The Chairperson (Mr Givan): This is for my benefit. In the wording that you have provided, representation includes when an action is being taken against a client — the respondent — and that person can go to their solicitor and get assistance right from the start of proceedings, including once they are in the family court.

Mr J Bradley: Yes. Representation lower covers all the help, assistance and representation that a person needs in the course of ongoing proceedings. "Advice and assistance" is intended to cover those circumstances where proceedings are contemplated only: when you might seek advice and assistance as to whether you ought to bring proceedings against another party. Where proceedings have already been initiated and you need to defend them, representation lower is the system under which you get the help that you need in those circumstances.

The Chairperson (Mr Givan): For completeness, let me pick up on the other amendment. It is made clear that the report that sets out the Department's proposals would be by way of regulations under the Access to Justice Order. Would the oversight of those proposals be by way of affirmative or negative resolution in the Assembly?

Mr Martin: Chair, those regulations are by negative resolution, but the report has to be laid before the Assembly, so you get two bites at the cherry, essentially. You get the report, and any subsequent regulations would be laid before you.

The Chairperson (Mr Givan): Is it confined solely to reporting on the article 8 aspect of that amendment and not on wider aspects of legal aid in respect of other offences under domestic abuse?

Mr J Bradley: At present, we have not been able to identify the circumstances in which it might be necessary to widen it. If we start the policy work to look at the support that might be necessary for victims in these circumstances, and that suggests that, in fact, support is needed in other areas, I expect that the report might comment on that to let the Committee have the benefit of the evidence that we have to that effect. However, what is contemplated directly is looking at proceedings involving children and proceedings involving victims of domestic abuse to see what forms of support are necessary in those circumstances.

The Chairperson (Mr Givan): Is it intended that this replace new clause 27 and that, once you get to the point of laying this report, it would supersede —?

Mr J Bradley: That is one potential recommendation that the report might make. I do not necessarily take the view that it would be automatic. Among the things that the report will want to look at is the operation of clause 27 in practice. We are seeking to establish in the Department and the Legal Services Agency (LSA) the arrangements that will be necessary to monitor and evaluate the operation of this clause to determine whether it is helping the people whom we hope it will help, and we are considering the cost implications to look at its potential unintended effects. We will write the report with the benefit of evidence on what the effect of clause 27 has been. It is key not to prejudge what that evidence might tell us. It might tell us that clause 27 has been successful; it might tell us that it has been successful to a limited extent and that we can build on it; or it might tell us that the clause is having negative impacts and needs to be modified or, as the case might be, replaced. However, the report is intended to give us time to gather evidence about what the best course of action is and to take that action. As Stephen said, the proposals and legislation recommended by the report will come back before the Committee and the Assembly for their proper consideration in due course.

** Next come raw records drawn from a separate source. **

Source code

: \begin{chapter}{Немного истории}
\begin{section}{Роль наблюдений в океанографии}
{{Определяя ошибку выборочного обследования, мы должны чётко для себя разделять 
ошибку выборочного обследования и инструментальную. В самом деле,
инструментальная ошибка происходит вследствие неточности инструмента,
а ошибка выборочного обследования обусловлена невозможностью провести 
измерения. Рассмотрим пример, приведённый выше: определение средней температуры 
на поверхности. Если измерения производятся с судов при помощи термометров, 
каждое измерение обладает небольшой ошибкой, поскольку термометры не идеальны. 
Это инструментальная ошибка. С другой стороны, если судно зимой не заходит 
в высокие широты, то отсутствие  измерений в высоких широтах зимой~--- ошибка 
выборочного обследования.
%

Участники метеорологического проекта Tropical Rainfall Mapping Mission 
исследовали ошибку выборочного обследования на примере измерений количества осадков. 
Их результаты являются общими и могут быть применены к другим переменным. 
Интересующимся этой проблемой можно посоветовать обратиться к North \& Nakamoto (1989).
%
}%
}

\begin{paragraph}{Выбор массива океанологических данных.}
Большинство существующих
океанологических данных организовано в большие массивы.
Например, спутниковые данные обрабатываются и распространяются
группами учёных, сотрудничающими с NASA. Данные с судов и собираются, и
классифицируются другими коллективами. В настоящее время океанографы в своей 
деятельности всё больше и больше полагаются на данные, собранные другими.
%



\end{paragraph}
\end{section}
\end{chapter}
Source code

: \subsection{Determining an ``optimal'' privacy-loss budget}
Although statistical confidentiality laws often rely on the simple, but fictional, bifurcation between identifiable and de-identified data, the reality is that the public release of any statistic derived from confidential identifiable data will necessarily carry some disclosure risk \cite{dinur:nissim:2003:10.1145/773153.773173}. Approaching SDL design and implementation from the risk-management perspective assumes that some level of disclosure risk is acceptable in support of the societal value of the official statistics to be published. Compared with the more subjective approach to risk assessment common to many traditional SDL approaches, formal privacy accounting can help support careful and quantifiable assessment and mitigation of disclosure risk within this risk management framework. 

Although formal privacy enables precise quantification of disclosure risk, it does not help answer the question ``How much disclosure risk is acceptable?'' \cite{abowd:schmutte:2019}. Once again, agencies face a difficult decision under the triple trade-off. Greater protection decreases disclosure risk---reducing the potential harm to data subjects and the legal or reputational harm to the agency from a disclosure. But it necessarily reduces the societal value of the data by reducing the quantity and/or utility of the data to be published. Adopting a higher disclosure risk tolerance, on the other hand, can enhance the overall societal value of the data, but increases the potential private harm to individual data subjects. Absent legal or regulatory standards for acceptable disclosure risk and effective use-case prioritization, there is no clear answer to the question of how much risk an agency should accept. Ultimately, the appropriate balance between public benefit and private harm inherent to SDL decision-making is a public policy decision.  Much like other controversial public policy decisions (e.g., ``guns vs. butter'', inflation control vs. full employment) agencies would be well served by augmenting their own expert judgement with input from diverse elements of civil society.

Miss Woods: Thank you for that. It will come as no surprise to you that I have a number of questions. I will work backwards and pick up on what has already been said. The proposals are for the lower courts only and for representation only. The Bill includes "advice and assistance". Are you stating that, as it stands, the Department's proposed amendment includes "advice and assistance" and representation lower including pre-proceedings?

Mr Martin: I will clarify that. "Advice and assistance" and representation lower are two of the three civil legal aid regimes that exist within the legislation. "Advice and assistance" is used for the provision, as the name suggests, to an assisted party in circumstances where either no proceedings are contemplated or proceedings are only contemplated. It ceases to apply in circumstances where proceedings have been initiated. Representation lower is the scheme by which assisted parties receive the advice, assistance, representation or other help that they need from a lawyer to assist them in the course of ongoing proceedings. We are not contemplating the overall circumstances where a person is seeking to defend an application made against them. It will apply only in circumstances where such an application has been made, and therefore the relevant scheme is the representation lower scheme. It does not limit the form of assistance, help or representation that the person will get to representation only. It just demarcates that the scheme [Inaudible.]

Miss Woods: OK. From speaking to members of the legal profession in the last 24 hours, that is not my understanding of what the principles of the amendment seek to do. I appreciate that representation in the lower courts is predicated on somebody defending. Again, for clarification, what if I go to a solicitor and initiate child contact proceedings? The amendment states that representation is only for respondents who are defending. It is my understanding that, although it is a requirement for solicitors to offer mediation to couples, parents or ex-partners on child contact before any proceedings, that is not covered in the Department's amendment as it stands.

Mr Martin: No, as it stands, it is not. The Department's amendment would allow for the application waiver only in circumstances where an application had been made to the courts for an article 8 proceeding by the abusive partner. It would not apply to the provision of advice and assistance for other purposes.

Miss Woods: OK. Do you see that being an unnecessary barrier for a lot of people who are seeking advice and assistance? They would have to bear that cost, and even if the waiver applied, it would do so only when proceedings were taken against them.

Mr Martin: The important thing to remember is that the cost of advice and assistance is £88, and that does not cover mediation. I am not quite sure about the mediation point because there is currently no legal aid for pre-court mediation schemes. The Department is looking at that as part of its early intervention action plan for separating parents. Advice assistance costs £88, and it covers a fairly narrow set of circumstances, as John indicated. If proceedings are being taken against you, those kinds of issues will be covered by the representation lower certificate.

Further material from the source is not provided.